Журналист восхищался силой духа юного спортсмена, которому, оказывается, не исполнилось ещё даже восемнадцати, и выражал беспокойство, как бы меня не наказали в своей стране, отправив в ГУЛАГ. Он обращался к правительству США с просьбой, чтобы они поговорили с руководством СССР обо мне на своём уровне и меня не наказывали, а дали продолжить выступать на турнирах мирового уровня и устанавливать свои новые потрясающие рекорды. С этой надеждой он и закончил свою весьма яркую и эмоциональную статью.
– Ох…ть, – дочитав, я поднял взгляд на товарища Белого.
Он рассмеялся, кивнув на другие газеты.
– Английская, немецкая, французская прессы вышли с очень похожими статьями, все почему-то выражают обеспокоенность, что тебя посадят в этот страшный ГУЛАГ, которого у нас давно нет, – вытирал он с глаз слёзы, а вот мне почему-то смешно не было.
Об этом я ему и сказал.
– Погоди, сейчас сладкое к чаю будет, – он достал украинские газеты с сегодняшним числом, а также свежие «Известия».

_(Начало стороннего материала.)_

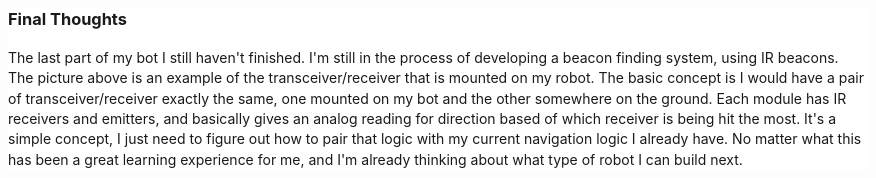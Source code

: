 ### Final Thoughts
The last part of my bot I still haven't finished. I'm still in the process of developing a beacon finding system, using IR beacons. The picture above is an example of the transceiver/receiver that is mounted on my robot. The basic concept is I would have a pair of transceiver/receiver exactly the same, one mounted on my bot and the other somewhere on the ground. Each module has IR receivers and emitters, and basically gives an analog reading for direction based of which receiver is being hit the most. It's a simple concept, I just need to figure out how to pair that logic with my current navigation logic I already have. No matter what this has been a great learning experience for me, and I'm already thinking about what type of robot I can build next.
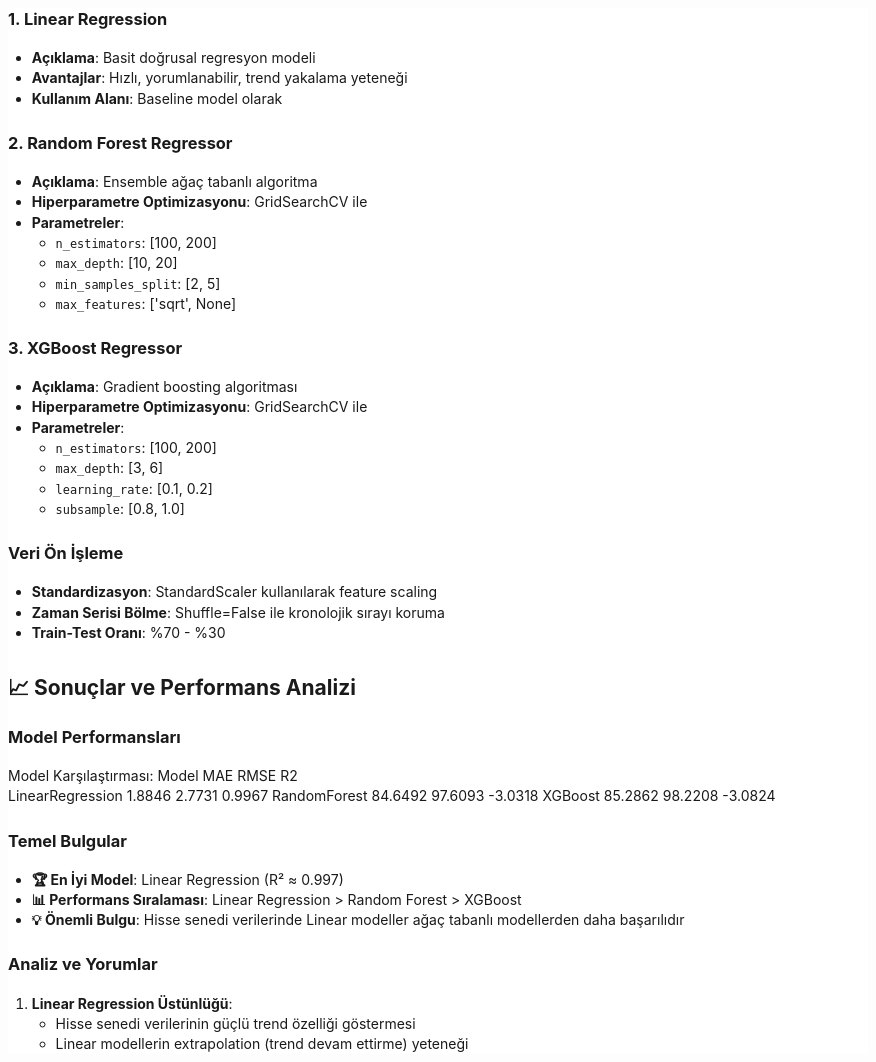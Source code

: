 ### 1. Linear Regression
- **Açıklama**: Basit doğrusal regresyon modeli
- **Avantajlar**: Hızlı, yorumlanabilir, trend yakalama yeteneği
- **Kullanım Alanı**: Baseline model olarak

### 2. Random Forest Regressor
- **Açıklama**: Ensemble ağaç tabanlı algoritma
- **Hiperparametre Optimizasyonu**: GridSearchCV ile
- **Parametreler**: 
  - `n_estimators`: [100, 200]
  - `max_depth`: [10, 20]
  - `min_samples_split`: [2, 5]
  - `max_features`: ['sqrt', None]

### 3. XGBoost Regressor
- **Açıklama**: Gradient boosting algoritması
- **Hiperparametre Optimizasyonu**: GridSearchCV ile
- **Parametreler**:
  - `n_estimators`: [100, 200]
  - `max_depth`: [3, 6]
  - `learning_rate`: [0.1, 0.2]
  - `subsample`: [0.8, 1.0]

### Veri Ön İşleme
- **Standardizasyon**: StandardScaler kullanılarak feature scaling
- **Zaman Serisi Bölme**: Shuffle=False ile kronolojik sırayı koruma
- **Train-Test Oranı**: %70 - %30

## 📈 Sonuçlar ve Performans Analizi

### Model Performansları

Model Karşılaştırması:
Model                MAE        RMSE       R2        
LinearRegression     1.8846     2.7731     0.9967
RandomForest         84.6492     97.6093     -3.0318
XGBoost              85.2862     98.2208     -3.0824

### Temel Bulgular
- **🏆 En İyi Model**: Linear Regression (R² ≈ 0.997)
- **📊 Performans Sıralaması**: Linear Regression > Random Forest > XGBoost
- **💡 Önemli Bulgu**: Hisse senedi verilerinde Linear modeller ağaç tabanlı modellerden daha başarılıdır

### Analiz ve Yorumlar
1. **Linear Regression Üstünlüğü**: 
   - Hisse senedi verilerinin güçlü trend özelliği göstermesi
   - Linear modellerin extrapolation (trend devam ettirme) yeteneği
   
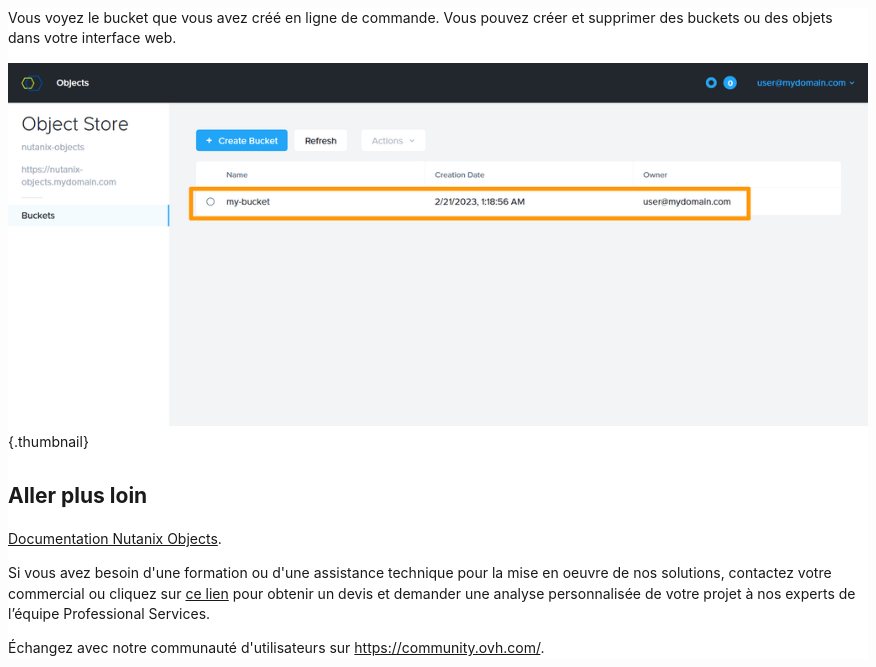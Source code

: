 Vous voyez le bucket que vous avez créé en ligne de commande. Vous pouvez créer et supprimer des buckets ou des objets dans votre interface web.

![06 Connect to WEB interfaces 02](images/06-connect-to-web-interfaces02.png){.thumbnail}

## Aller plus loin <a name="gofurther"></a>

[Documentation Nutanix Objects](https://portal.nutanix.com/page/documents/details?targetId=Objects-v3_6:top-intro-c.html).

Si vous avez besoin d'une formation ou d'une assistance technique pour la mise en oeuvre de nos solutions, contactez votre commercial ou cliquez sur [ce lien](https://www.ovhcloud.com/fr/professional-services/) pour obtenir un devis et demander une analyse personnalisée de votre projet à nos experts de l’équipe Professional Services.

Échangez avec notre communauté d'utilisateurs sur <https://community.ovh.com/>.

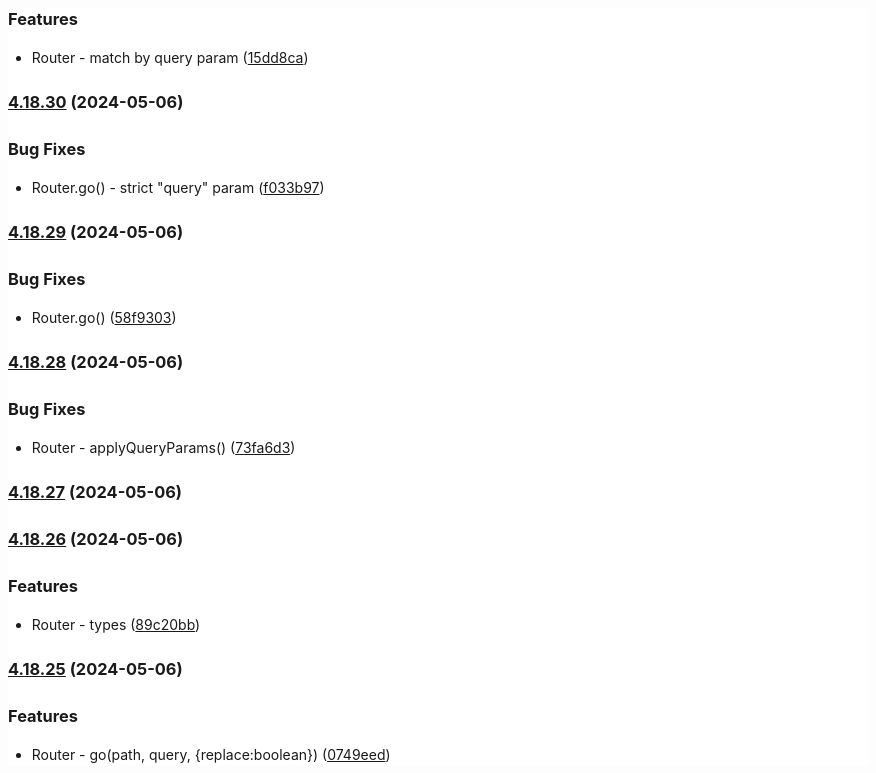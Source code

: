 
### Features

* Router - match by query param ([15dd8ca](https://github.com/foreverido/uilib/commit/15dd8ca458456e373805aac788e2e27c160af333))

### [4.18.30](https://github.com/foreverido/uilib/compare/v4.18.29...v4.18.30) (2024-05-06)


### Bug Fixes

* Router.go() - strict "query" param ([f033b97](https://github.com/foreverido/uilib/commit/f033b97ad3a2760757cd2f57acdf24654e3eba38))

### [4.18.29](https://github.com/foreverido/uilib/compare/v4.18.28...v4.18.29) (2024-05-06)


### Bug Fixes

* Router.go() ([58f9303](https://github.com/foreverido/uilib/commit/58f9303541ae18f9ac6f5d154949169906ba46ef))

### [4.18.28](https://github.com/foreverido/uilib/compare/v4.18.27...v4.18.28) (2024-05-06)


### Bug Fixes

* Router - applyQueryParams() ([73fa6d3](https://github.com/foreverido/uilib/commit/73fa6d3a47b3d748ad2d7a0d2d841d3c8e3e1013))

### [4.18.27](https://github.com/foreverido/uilib/compare/v4.18.26...v4.18.27) (2024-05-06)

### [4.18.26](https://github.com/foreverido/uilib/compare/v4.18.25...v4.18.26) (2024-05-06)


### Features

* Router - types ([89c20bb](https://github.com/foreverido/uilib/commit/89c20bb4026ce26544d5e794ef3a4f251b70583b))

### [4.18.25](https://github.com/foreverido/uilib/compare/v4.18.24...v4.18.25) (2024-05-06)


### Features

* Router - go(path, query, {replace:boolean}) ([0749eed](https://github.com/foreverido/uilib/commit/0749eed14f72b71cff81cccc1ef76e36d8e125fa))
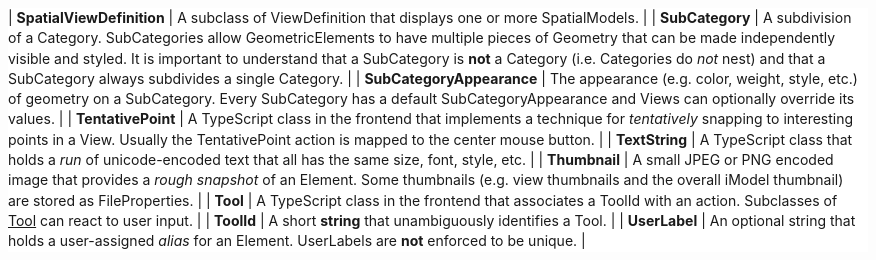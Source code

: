 | **SpatialViewDefinition**     | A subclass of ViewDefinition that displays one or more SpatialModels.                                                                                                                                                                                                                                                                                                                                                                                                                                                                                                                        |
| **SubCategory**               | A subdivision of a Category. SubCategories allow GeometricElements to have multiple pieces of Geometry that can be made independently visible and styled. It is important to understand that a SubCategory is **not** a Category (i.e. Categories do *not* nest) and that a SubCategory always subdivides a single Category.                                                                                                                                                                                                                                                                 |
| **SubCategoryAppearance**     | The appearance (e.g. color, weight, style, etc.) of geometry on a SubCategory. Every SubCategory has a default SubCategoryAppearance and Views can optionally override its values.                                                                                                                                                                                                                                                                                                                                                                                                           |
| **TentativePoint**            | A TypeScript class in the frontend that implements a technique for *tentatively* snapping to interesting points in a View. Usually the TentativePoint action is mapped to the center mouse button.                                                                                                                                                                                                                                                                                                                                                                                           |
| **TextString**                | A TypeScript class that holds a *run* of unicode-encoded text that all has the same size, font, style, etc.                                                                                                                                                                                                                                                                                                                                                                                                                                                                                  |
| **Thumbnail**                 | A small JPEG or PNG encoded image that provides a *rough snapshot* of an Element. Some thumbnails (e.g. view thumbnails and the overall iModel thumbnail) are stored as FileProperties.                                                                                                                                                                                                                                                                                                                                                                                                      |
| **Tool**                      | A TypeScript class in the frontend that associates a ToolId with an action. Subclasses of [Tool]($frontend) can react to user input.                                                                                                                                                                                                                                                                                                                                                                                                                                                         |
| **ToolId**                    | A short **string** that unambiguously identifies a Tool.                                                                                                                                                                                                                                                                                                                                                                                                                                                                                                                                     |
| **UserLabel**                 | An optional string that holds a user-assigned *alias* for an Element. UserLabels are **not** enforced to be unique.                                                                                                                                                                                                                                                                                                                                                                                                                                                                          |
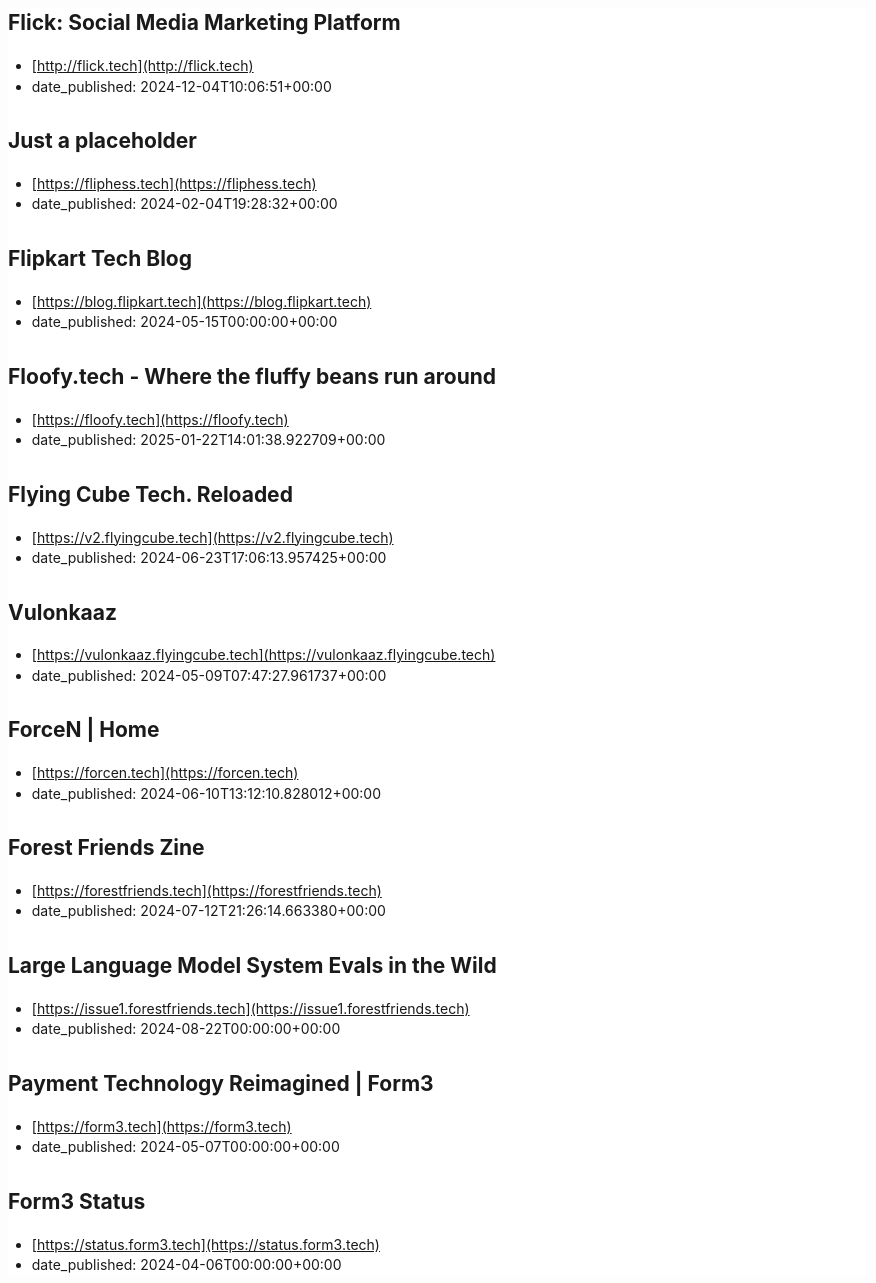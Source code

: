 ## Flick: Social Media Marketing Platform
 - [http://flick.tech](http://flick.tech)
 - date_published: 2024-12-04T10:06:51+00:00

 ## Just a placeholder
 - [https://fliphess.tech](https://fliphess.tech)
 - date_published: 2024-02-04T19:28:32+00:00

 ## Flipkart Tech Blog
 - [https://blog.flipkart.tech](https://blog.flipkart.tech)
 - date_published: 2024-05-15T00:00:00+00:00

 ## Floofy.tech -  Where the fluffy beans run around
 - [https://floofy.tech](https://floofy.tech)
 - date_published: 2025-01-22T14:01:38.922709+00:00

 ## Flying Cube Tech. Reloaded
 - [https://v2.flyingcube.tech](https://v2.flyingcube.tech)
 - date_published: 2024-06-23T17:06:13.957425+00:00

 ## Vulonkaaz
 - [https://vulonkaaz.flyingcube.tech](https://vulonkaaz.flyingcube.tech)
 - date_published: 2024-05-09T07:47:27.961737+00:00

 ## ForceN | Home
 - [https://forcen.tech](https://forcen.tech)
 - date_published: 2024-06-10T13:12:10.828012+00:00

 ## Forest Friends Zine
 - [https://forestfriends.tech](https://forestfriends.tech)
 - date_published: 2024-07-12T21:26:14.663380+00:00

 ## Large Language Model System Evals in the Wild
 - [https://issue1.forestfriends.tech](https://issue1.forestfriends.tech)
 - date_published: 2024-08-22T00:00:00+00:00

 ## Payment Technology Reimagined | Form3
 - [https://form3.tech](https://form3.tech)
 - date_published: 2024-05-07T00:00:00+00:00

 ## Form3 Status
 - [https://status.form3.tech](https://status.form3.tech)
 - date_published: 2024-04-06T00:00:00+00:00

Статьи в них были прямо противоположные той, что я недавно прочитал в американской газете. В них на всех фотографиях я стоял со спокойным лицом, а разбившееся яйцо в момент попадания стекало у меня с груди. Сами писаки же упражнялись в словоблудии, говоря, что американским прихвостням так и надо и я ещё не раз почувствую на себе гнев советского народа. Дальше они поздравляли с победой Владислава Сапея, не упоминая, впрочем, про его второе место, и говорили, что вот на таких людей нужно равняться советским гражданам, а не на всяких несознательных поедателей лобстеров.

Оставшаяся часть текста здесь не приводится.